Scraping five platforms, notifying hundreds, on a single VPS.

A real-time rental aggregator for the Dutch market, built around async scraping, Redis pub/sub, and a multi-channel notification pipeline. Here's how the architecture works and what I'd change.

System architecture diagram showing scraper, API, and notification pipeline

The Dutch rental market in 2025 is a speed game. Listings on Pararius or Kamernet expire within minutes, supply is fragmented across five-plus platforms, and international students arrive with no network and no priority. I built Rental Bird around it: scrape every major Dutch rental site, match new listings against user preferences, and push sub-minute notifications over Discord, Telegram, or email.

The stack, end to end

Four Docker containers sit behind a single docker-compose file: a React + TypeScript frontend served by Nginx, a FastAPI backend running on Uvicorn, an async scraper with Celery workers, and a Redis instance that ties the last two together. The database is SQLite via SQLAlchemy. One file, zero ops overhead.
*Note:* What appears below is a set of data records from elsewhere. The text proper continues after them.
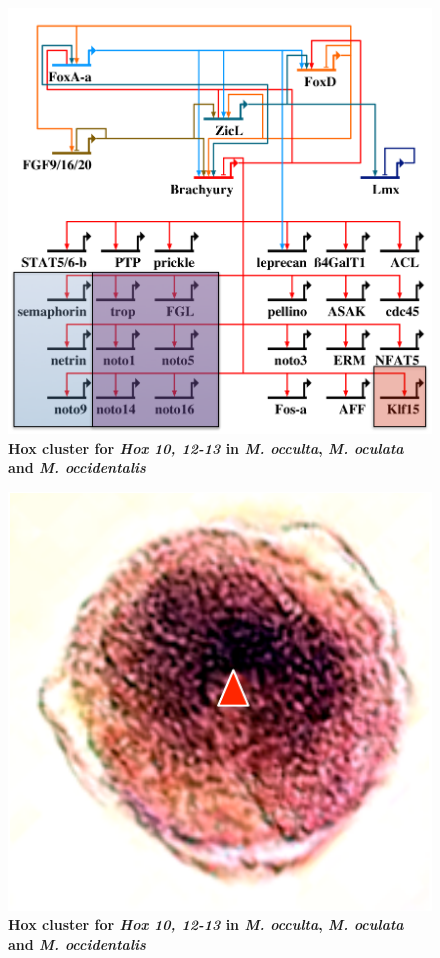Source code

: \begin{figure}[tbp]
\centering
\includegraphics[scale=0.55]{figures/bra_grn.pdf}
\caption{\textbf{Hox cluster for \textit{Hox 10, 12-13} in \textit{M. occulta}, \textit{M. oculata} and \textit{M. occidentalis}} }
\label{fig:hox12}
\end{figure}

\begin{figure}[tbp]
\centering
\includegraphics[scale=0.55]{figures/prickle.pdf}
\caption{\textbf{Hox cluster for \textit{Hox 10, 12-13} in \textit{M. occulta}, \textit{M. oculata} and \textit{M. occidentalis}} }
\label{fig:hox12}
\end{figure}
Data flow diagram: scraper to Redis to Celery workers to notification channels

Architecture tradeoffs

The interesting decisions aren't the framework choices. They're the constraints I accepted to keep the system small enough for one person to run on a single VPS.

SQLite over Postgres. A single-file database means zero connection pooling, zero replication, and deployment is a bind mount. The cost is write contention: the scraper and the API share the same file, and under heavy load SQLite's single-writer lock becomes the bottleneck. For the current user count (a few hundred), it holds. The day it doesn't, I swap the SQLAlchemy connection string and everything else stays the same.
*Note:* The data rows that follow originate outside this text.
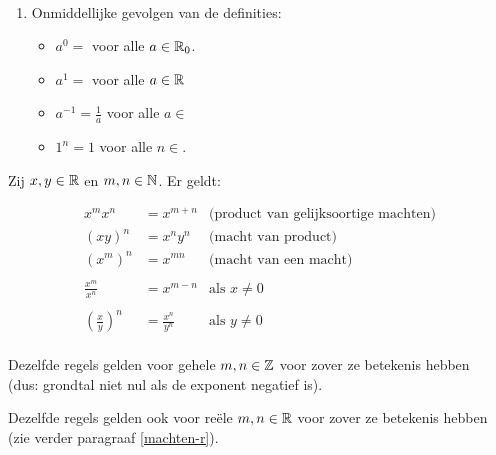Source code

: \documentclass{ximera}
\begin{document}
\begin{remark} \ 
	
	\begin{enumerate}
	\item Onmiddellijke gevolgen van de definities:
			\begin{itemize}
			\item $a^0=$ voor alle $a\in\mathbb{R}_0$.
			\item $a^1=$ voor alle $a\in\mathbb{R}$
			\item $a^{-1}=\frac{1}{a}$ voor alle $a\in$\wordChoice{\choice{$\R$}\choice{$\Rplus$}\choice[correct]{$\Rnul$}}
			\item $1^n=1$ voor alle $n\in$\wordChoice{\choice{$\N$}\choice{$\R$}\choice[correct]{$\Z$}}.
		\end{itemize}
\end{enumerate} 
\end{remark}

\begin{proposition} \label{eig:rekenregels machten}
	Zij $x,y\in\mathbb{R}$ en $m,n\in\mathbb{N}$. Er geldt:
{
	\savebox\strutbox{$\vphantom{\dfrac11^n}$}   %
\begin{align*}
	x^{m}x^{n}  & = x^{m+n}            & \text{(product van gelijksoortige machten)} \\
	(xy)^n      & = x^ny^n             & \text{(macht van product)}\\
	\left(x^{m}\right)^{n} & = x^{mn}  & \text{(macht van een macht)} \\
	\\
	\frac{x^{m}}{x^{n}}    & = x^{m-n} & \text{als }x\neq0\\
	\\
	\left(\frac{x}{y}\right)^{n} & = \frac{x^{n}}{y^{n}} & \text{als }y\neq0\\
\end{align*}

	Dezelfde regels gelden voor gehele $m,n\in\mathbb{Z}$ voor zover ze betekenis hebben 
	\\ (dus: grondtal niet nul als de exponent negatief is).
	
	Dezelfde regels gelden ook voor reële $m,n\in\mathbb{R}$ voor zover ze betekenis hebben
	\\ (zie verder paragraaf \ref{machten-r}).
}
\end{proposition}
\end{document}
Redis as glue, not state. Redis handles two jobs: pub/sub for real-time notification fanout, and backend rate limiting via slowapi. I deliberately avoid using it as a cache layer or session store. If Redis restarts, the only thing lost is in-flight messages. The scraper re-publishes on the next cycle anyway. That simplifies recovery to "restart the container."

Celery for fan-out, not for the scraper. The scraper itself is pure asyncio: asyncio.gather() with per-domain semaphores. Celery only enters the picture after a listing is persisted, to match users and dispatch notifications across three channels. Keeping the scraper out of Celery avoids the overhead of serializing DataFrames through a broker and keeps the hot loop tight.

The architecture bet is that a single SQLite file, a single Redis instance, and one async loop can serve hundreds of users. So far, it does.

Where the difficulty actually lives

The scraping code itself is the easy part. Every platform yields with enough patience. The hard problems are operational. De-duplication across five sites with inconsistent data shapes: is this the same flat listed on Pararius and Huurzone, or two different units in the same building? I solve that with URL uniqueness as the primary key and title + price + location as a secondary fingerprint. Rate discipline against upstream APIs: rotating user agents, respecting per-domain concurrency limits, and backing off on 429s rather than burning IPs. And notification reliability: Discord rate-limits DMs at 50 per second, Telegram has its own caps, and SMTP connections can stall. Each channel gets its own Celery task with independent retry logic.

Dashboard showing live listing feed Discord notification with listing embed

What I'm taking from this

Building Rental Bird taught me that the gap between "script that works on my machine" and "service that works for paying users" is almost entirely operational: error recovery, rate limiting, state management, and the discipline to keep the moving parts few enough that one person can reason about the failure modes. The notification pipeline is uninteresting code; making it deliver every time, within a minute, against rate-limited upstreams on a €5/month VPS. That's the actual product.